Logan Kelly
LangSmith gives you unmatched visibility into LangChain agents. Waxell governs what agents can do at runtime. Here's how to choose — and when you need both.

Two teams, same problem: they need visibility into their production AI agents. Team A is all-in on LangChain, building a customer support bot with limited external tool access. Team B has a multi-framework agent fleet that touches customer PII, calls financial APIs, and operates under compliance requirements. Both teams evaluate LangSmith.
Team A deploys it and never looks back. The native LangChain integration requires almost no setup, the trace explorer is excellent for debugging, and the dashboards show everything they need.
Team B runs into a wall. LangSmith shows them everything their agents are doing — and gives them no way to stop it. When an agent starts calling a PII-adjacent endpoint it shouldn't have access to, they see it in the trace. They can't block it. When they need to demonstrate to their compliance team that certain data handling policies are enforced at runtime, not just monitored, there's nothing to show. LangSmith is doing exactly what it's designed to do. It just isn't designed for what Team B needs.
The distinction here — between observability and runtime governance — is what this comparison is actually about.

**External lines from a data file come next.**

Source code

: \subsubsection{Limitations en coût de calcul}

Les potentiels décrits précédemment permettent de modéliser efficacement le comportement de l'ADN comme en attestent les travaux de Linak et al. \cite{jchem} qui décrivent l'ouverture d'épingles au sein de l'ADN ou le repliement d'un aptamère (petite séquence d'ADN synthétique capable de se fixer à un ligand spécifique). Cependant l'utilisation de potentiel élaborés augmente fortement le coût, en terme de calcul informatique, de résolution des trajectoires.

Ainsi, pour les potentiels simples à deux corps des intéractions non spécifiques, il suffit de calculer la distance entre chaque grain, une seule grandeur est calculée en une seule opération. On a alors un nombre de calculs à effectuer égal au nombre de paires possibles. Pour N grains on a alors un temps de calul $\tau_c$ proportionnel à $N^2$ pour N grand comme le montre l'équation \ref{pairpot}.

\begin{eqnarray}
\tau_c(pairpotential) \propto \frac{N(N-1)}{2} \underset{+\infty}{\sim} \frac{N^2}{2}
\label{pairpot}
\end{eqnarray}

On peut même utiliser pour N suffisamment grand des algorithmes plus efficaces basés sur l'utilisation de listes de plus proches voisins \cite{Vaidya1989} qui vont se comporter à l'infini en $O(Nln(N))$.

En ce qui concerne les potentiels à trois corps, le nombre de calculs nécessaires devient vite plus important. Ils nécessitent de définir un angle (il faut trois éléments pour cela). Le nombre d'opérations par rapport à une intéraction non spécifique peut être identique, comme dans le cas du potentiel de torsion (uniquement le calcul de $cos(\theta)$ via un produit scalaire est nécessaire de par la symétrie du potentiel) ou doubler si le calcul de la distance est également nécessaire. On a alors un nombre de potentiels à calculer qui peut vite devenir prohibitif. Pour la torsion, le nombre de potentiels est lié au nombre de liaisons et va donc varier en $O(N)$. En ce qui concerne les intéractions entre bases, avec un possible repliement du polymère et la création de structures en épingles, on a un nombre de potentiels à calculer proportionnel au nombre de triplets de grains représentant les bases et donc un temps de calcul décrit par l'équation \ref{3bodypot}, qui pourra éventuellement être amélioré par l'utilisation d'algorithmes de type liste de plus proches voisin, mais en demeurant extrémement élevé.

LangSmith is an observability and evaluation platform built primarily for LangChain applications. It gives you traces, debugging, and quality dashboards. Waxell is a runtime governance platform that combines observability with policy enforcement, guardrails, and compliance controls that operate before agent actions execute. LangSmith tells you what your agent did. Waxell governs what your agent can do. If you need one, you probably know it. If you need both — that's a different conversation.
What does LangSmith actually do well?
LangSmith's core value is its deep, native integration with LangChain, and it earns that reputation. For teams building on LangChain, the developer experience is the best in the observability space.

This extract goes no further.